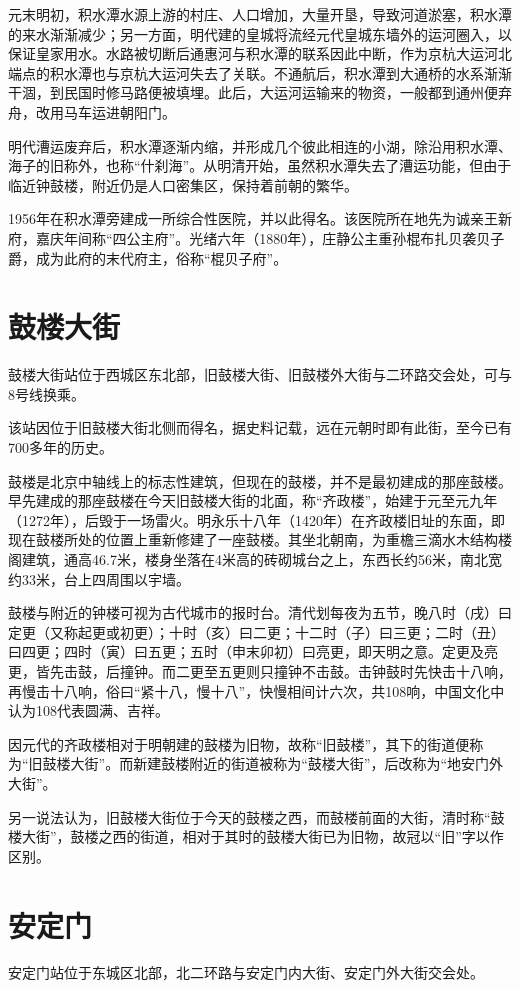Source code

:元末明初，积水潭水源上游的村庄、人口增加，大量开垦，导致河道淤塞，积水潭的来水渐渐减少；另一方面，明代建的皇城将流经元代皇城东墙外的运河圈入，以保证皇家用水。水路被切断后通惠河与积水潭的联系因此中断，作为京杭大运河北端点的积水潭也与京杭大运河失去了关联。不通航后，积水潭到大通桥的水系渐渐干涸，到民国时修马路便被填埋。此后，大运河运输来的物资，一般都到通州便弃舟，改用马车运进朝阳门。

明代漕运废弃后，积水潭逐渐内缩，并形成几个彼此相连的小湖，除沿用积水潭、海子的旧称外，也称“什刹海”。从明清开始，虽然积水潭失去了漕运功能，但由于临近钟鼓楼，附近仍是人口密集区，保持着前朝的繁华。

1956年在积水潭旁建成一所综合性医院，并以此得名。该医院所在地先为诚亲王新府，嘉庆年间称“四公主府”。光绪六年（1880年），庄静公主重孙棍布扎贝袭贝子爵，成为此府的末代府主，俗称“棍贝子府”。

\section{鼓楼大街}
鼓楼大街站位于西城区东北部，旧鼓楼大街、旧鼓楼外大街与二环路交会处，可与8号线换乘。

该站因位于旧鼓楼大街北侧而得名，据史料记载，远在元朝时即有此街，至今已有700多年的历史。

鼓楼是北京中轴线上的标志性建筑，但现在的鼓楼，并不是最初建成的那座鼓楼。早先建成的那座鼓楼在今天旧鼓楼大街的北面，称“齐政楼”，始建于元至元九年（1272年），后毁于一场雷火。明永乐十八年（1420年）在齐政楼旧址的东面，即现在鼓楼所处的位置上重新修建了一座鼓楼。其坐北朝南，为重檐三滴水木结构楼阁建筑，通高46.7米，楼身坐落在4米高的砖砌城台之上，东西长约56米，南北宽约33米，台上四周围以宇墙。

鼓楼与附近的钟楼可视为古代城市的报时台。清代划每夜为五节，晚八时（戌）曰定更（又称起更或初更）；十时（亥）曰二更；十二时（子）曰三更；二时（丑）曰四更；四时（寅）曰五更；五时（申末卯初）曰亮更，即天明之意。定更及亮更，皆先击鼓，后撞钟。而二更至五更则只撞钟不击鼓。击钟鼓时先快击十八响，再慢击十八响，俗曰“紧十八，慢十八”，快慢相间计六次，共108响，中国文化中认为108代表圆满、吉祥。

因元代的齐政楼相对于明朝建的鼓楼为旧物，故称“旧鼓楼”，其下的街道便称为“旧鼓楼大街”。而新建鼓楼附近的街道被称为“鼓楼大街”，后改称为“地安门外大街”。

另一说法认为，旧鼓楼大街位于今天的鼓楼之西，而鼓楼前面的大街，清时称“鼓楼大街”，鼓楼之西的街道，相对于其时的鼓楼大街已为旧物，故冠以“旧”字以作区别。

\section{安定门}
安定门站位于东城区北部，北二环路与安定门内大街、安定门外大街交会处。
::::::::
■ WHAT TO PRODUCE
The output must be every line of the records, printed exactly, with the pictures omitted.

■ RESPONSE AREA
Source code

:元末明初，积水潭水源上游的村庄、人口增加，大量开垦，导致河道淤塞，积水潭的来水渐渐减少；另一方面，明代建的皇城将流经元代皇城东墙外的运河圈入，以保证皇家用水。水路被切断后通惠河与积水潭的联系因此中断，作为京杭大运河北端点的积水潭也与京杭大运河失去了关联。不通航后，积水潭到大通桥的水系渐渐干涸，到民国时修马路便被填埋。此后，大运河运输来的物资，一般都到通州便弃舟，改用马车运进朝阳门。

明代漕运废弃后，积水潭逐渐内缩，并形成几个彼此相连的小湖，除沿用积水潭、海子的旧称外，也称“什刹海”。从明清开始，虽然积水潭失去了漕运功能，但由于临近钟鼓楼，附近仍是人口密集区，保持着前朝的繁华。

1956年在积水潭旁建成一所综合性医院，并以此得名。该医院所在地先为诚亲王新府，嘉庆年间称“四公主府”。光绪六年（1880年），庄静公主重孙棍布扎贝袭贝子爵，成为此府的末代府主，俗称“棍贝子府”。

\section{鼓楼大街}
鼓楼大街站位于西城区东北部，旧鼓楼大街、旧鼓楼外大街与二环路交会处，可与8号线换乘。

该站因位于旧鼓楼大街北侧而得名，据史料记载，远在元朝时即有此街，至今已有700多年的历史。

鼓楼是北京中轴线上的标志性建筑，但现在的鼓楼，并不是最初建成的那座鼓楼。早先建成的那座鼓楼在今天旧鼓楼大街的北面，称“齐政楼”，始建于元至元九年（1272年），后毁于一场雷火。明永乐十八年（1420年）在齐政楼旧址的东面，即现在鼓楼所处的位置上重新修建了一座鼓楼。其坐北朝南，为重檐三滴水木结构楼阁建筑，通高46.7米，楼身坐落在4米高的砖砌城台之上，东西长约56米，南北宽约33米，台上四周围以宇墙。

鼓楼与附近的钟楼可视为古代城市的报时台。清代划每夜为五节，晚八时（戌）曰定更（又称起更或初更）；十时（亥）曰二更；十二时（子）曰三更；二时（丑）曰四更；四时（寅）曰五更；五时（申末卯初）曰亮更，即天明之意。定更及亮更，皆先击鼓，后撞钟。而二更至五更则只撞钟不击鼓。击钟鼓时先快击十八响，再慢击十八响，俗曰“紧十八，慢十八”，快慢相间计六次，共108响，中国文化中认为108代表圆满、吉祥。

因元代的齐政楼相对于明朝建的鼓楼为旧物，故称“旧鼓楼”，其下的街道便称为“旧鼓楼大街”。而新建鼓楼附近的街道被称为“鼓楼大街”，后改称为“地安门外大街”。

另一说法认为，旧鼓楼大街位于今天的鼓楼之西，而鼓楼前面的大街，清时称“鼓楼大街”，鼓楼之西的街道，相对于其时的鼓楼大街已为旧物，故冠以“旧”字以作区别。

\section{安定门}
安定门站位于东城区北部，北二环路与安定门内大街、安定门外大街交会处。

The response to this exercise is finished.